Contrat de remplacement : médecin remplaçant

Cadre juridique

Le remplacement d’un médecin libéral est encadré par le Code de la santé publique et par les règles déontologiques applicables à la profession médicale. Il suppose la conclusion d’un contrat écrit entre le médecin remplacé et le médecin remplaçant, transmis au Conseil de l’Ordre.

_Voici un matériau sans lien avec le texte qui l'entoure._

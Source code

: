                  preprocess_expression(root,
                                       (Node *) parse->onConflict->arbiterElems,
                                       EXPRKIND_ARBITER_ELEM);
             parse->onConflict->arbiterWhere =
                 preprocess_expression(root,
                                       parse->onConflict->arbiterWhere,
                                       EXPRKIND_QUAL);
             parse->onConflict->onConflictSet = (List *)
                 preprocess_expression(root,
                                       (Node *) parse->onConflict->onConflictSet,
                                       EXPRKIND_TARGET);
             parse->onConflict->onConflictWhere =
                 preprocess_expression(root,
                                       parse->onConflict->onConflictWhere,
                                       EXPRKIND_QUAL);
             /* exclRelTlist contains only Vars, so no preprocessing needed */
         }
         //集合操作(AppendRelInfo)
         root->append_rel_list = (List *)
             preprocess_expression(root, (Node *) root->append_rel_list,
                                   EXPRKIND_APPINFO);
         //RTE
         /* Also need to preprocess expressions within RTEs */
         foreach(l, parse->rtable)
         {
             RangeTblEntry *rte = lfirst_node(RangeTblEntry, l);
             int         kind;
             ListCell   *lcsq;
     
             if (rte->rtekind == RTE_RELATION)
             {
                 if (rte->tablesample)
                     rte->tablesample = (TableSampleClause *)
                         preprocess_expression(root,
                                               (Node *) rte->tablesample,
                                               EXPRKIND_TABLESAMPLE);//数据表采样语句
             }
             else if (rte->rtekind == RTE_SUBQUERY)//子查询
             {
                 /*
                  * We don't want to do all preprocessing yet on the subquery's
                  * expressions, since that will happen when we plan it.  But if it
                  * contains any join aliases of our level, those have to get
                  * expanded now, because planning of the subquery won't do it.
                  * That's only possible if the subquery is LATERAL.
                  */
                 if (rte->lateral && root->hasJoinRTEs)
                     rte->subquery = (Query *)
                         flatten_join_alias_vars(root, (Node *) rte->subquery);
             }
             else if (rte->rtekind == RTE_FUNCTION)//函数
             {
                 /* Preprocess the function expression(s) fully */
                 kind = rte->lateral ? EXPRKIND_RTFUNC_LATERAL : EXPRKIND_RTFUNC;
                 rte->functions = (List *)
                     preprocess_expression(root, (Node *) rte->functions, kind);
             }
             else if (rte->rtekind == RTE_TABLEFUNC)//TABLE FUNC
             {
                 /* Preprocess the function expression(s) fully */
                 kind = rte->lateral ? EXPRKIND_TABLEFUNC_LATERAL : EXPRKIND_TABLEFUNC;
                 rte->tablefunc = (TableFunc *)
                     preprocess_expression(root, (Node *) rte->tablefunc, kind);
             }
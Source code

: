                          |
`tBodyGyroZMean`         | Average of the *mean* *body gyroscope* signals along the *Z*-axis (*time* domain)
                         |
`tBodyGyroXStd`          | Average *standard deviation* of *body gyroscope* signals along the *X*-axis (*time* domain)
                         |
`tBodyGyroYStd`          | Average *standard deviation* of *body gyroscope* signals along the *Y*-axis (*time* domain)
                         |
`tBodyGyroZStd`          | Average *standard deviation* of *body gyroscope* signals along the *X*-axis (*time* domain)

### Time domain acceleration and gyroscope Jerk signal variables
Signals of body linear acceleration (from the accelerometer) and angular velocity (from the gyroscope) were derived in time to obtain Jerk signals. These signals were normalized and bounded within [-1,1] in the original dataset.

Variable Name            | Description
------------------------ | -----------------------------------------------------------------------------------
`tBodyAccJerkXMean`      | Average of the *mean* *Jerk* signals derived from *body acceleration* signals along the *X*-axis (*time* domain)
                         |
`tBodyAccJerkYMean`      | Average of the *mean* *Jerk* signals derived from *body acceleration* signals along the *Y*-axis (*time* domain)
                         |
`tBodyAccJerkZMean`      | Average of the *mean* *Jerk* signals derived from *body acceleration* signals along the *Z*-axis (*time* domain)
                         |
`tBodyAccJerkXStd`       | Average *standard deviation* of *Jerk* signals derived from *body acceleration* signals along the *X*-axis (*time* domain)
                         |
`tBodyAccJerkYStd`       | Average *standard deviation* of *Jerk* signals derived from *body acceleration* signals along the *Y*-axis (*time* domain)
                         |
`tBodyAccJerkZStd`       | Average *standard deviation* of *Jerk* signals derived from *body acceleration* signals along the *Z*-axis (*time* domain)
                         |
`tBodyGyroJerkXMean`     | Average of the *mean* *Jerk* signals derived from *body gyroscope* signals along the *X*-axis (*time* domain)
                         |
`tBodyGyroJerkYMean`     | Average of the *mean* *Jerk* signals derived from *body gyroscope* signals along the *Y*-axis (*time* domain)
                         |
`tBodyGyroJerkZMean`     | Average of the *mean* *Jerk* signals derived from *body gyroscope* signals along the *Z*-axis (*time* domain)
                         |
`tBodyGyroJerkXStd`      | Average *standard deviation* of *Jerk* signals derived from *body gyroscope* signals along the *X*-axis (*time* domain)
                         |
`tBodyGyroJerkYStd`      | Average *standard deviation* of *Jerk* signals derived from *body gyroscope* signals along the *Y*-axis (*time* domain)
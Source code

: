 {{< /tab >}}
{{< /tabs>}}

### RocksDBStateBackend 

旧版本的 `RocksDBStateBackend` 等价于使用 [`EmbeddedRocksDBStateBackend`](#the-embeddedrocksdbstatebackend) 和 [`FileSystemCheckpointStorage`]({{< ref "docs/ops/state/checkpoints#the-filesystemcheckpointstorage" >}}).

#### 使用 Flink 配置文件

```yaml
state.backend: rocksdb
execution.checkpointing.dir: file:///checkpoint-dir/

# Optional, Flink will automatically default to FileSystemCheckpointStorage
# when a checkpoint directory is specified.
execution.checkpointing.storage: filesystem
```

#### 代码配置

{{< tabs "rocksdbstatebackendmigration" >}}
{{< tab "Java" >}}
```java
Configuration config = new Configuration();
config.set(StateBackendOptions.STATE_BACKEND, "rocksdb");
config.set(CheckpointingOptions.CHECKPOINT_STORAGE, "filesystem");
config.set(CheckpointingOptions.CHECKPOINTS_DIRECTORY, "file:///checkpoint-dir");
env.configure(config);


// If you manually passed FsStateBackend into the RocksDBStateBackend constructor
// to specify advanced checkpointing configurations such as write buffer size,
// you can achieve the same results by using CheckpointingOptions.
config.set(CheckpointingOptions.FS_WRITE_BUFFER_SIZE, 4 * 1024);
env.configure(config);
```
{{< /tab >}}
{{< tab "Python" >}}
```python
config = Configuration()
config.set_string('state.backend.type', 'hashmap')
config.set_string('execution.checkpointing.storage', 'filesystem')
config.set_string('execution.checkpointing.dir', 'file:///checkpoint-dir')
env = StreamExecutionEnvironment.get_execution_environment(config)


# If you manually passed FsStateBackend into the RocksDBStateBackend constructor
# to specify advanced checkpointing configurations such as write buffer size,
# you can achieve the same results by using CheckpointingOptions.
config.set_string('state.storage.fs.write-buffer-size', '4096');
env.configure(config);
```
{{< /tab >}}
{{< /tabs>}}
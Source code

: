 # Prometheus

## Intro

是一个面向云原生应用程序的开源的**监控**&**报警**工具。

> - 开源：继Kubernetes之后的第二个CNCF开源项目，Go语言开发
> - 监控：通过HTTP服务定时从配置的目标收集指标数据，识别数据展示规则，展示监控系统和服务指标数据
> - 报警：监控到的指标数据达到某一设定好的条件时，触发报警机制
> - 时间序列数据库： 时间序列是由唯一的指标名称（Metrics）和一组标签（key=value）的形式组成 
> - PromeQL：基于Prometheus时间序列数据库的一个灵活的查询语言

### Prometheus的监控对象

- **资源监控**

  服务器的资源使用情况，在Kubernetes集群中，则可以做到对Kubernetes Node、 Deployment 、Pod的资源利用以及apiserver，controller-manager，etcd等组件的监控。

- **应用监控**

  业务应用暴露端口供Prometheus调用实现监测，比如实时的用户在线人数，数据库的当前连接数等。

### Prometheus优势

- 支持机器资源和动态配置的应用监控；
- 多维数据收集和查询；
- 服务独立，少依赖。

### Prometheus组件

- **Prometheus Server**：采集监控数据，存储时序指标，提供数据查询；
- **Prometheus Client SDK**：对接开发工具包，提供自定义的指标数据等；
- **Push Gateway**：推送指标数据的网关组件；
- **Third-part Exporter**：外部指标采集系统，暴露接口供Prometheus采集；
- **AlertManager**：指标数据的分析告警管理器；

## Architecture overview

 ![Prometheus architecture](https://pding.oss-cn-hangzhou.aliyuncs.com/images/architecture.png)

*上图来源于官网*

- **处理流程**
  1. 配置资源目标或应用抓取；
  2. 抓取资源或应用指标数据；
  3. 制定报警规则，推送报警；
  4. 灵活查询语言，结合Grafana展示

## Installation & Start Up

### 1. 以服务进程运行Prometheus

Conditions du remplacement

Le remplacement est autorisé lorsque le médecin titulaire est temporairement empêché d’exercer (congés, maladie, formation, etc.). Le médecin remplaçant doit être titulaire du diplôme requis et inscrit à l’Ordre ou disposer d’une licence de remplacement en cours de validité.
Le remplacement ne peut avoir pour effet d’assurer une installation déguisée du remplaçant.

Contenu du contrat

Le contrat de remplacement doit préciser :

  • l’identité des parties,
  • la durée du remplacement,
  • les modalités d’exercice (lieu, organisation),
  • les conditions de rémunération (rétrocession d’honoraires),
  • les modalités de prise en charge des charges et frais,
  • les conditions d’assurance en responsabilité civile professionnelle.
    Le contrat doit être clair, équilibré et conforme aux règles ordinales.

Rémunération

La rémunération du remplaçant prend généralement la forme d’une rétrocession d’honoraires, calculée en pourcentage des actes réalisés.
Les modalités de calcul et de versement doivent être précisément définies dans le contrat.

Obligations des parties

Le remplaçant exerce en toute indépendance professionnelle, dans le respect des règles déontologiques.
Il utilise les moyens du cabinet du médecin remplacé et respecte son organisation.
Le médecin remplacé doit garantir au remplaçant des conditions d’exercice conformes et assurer la continuité des soins.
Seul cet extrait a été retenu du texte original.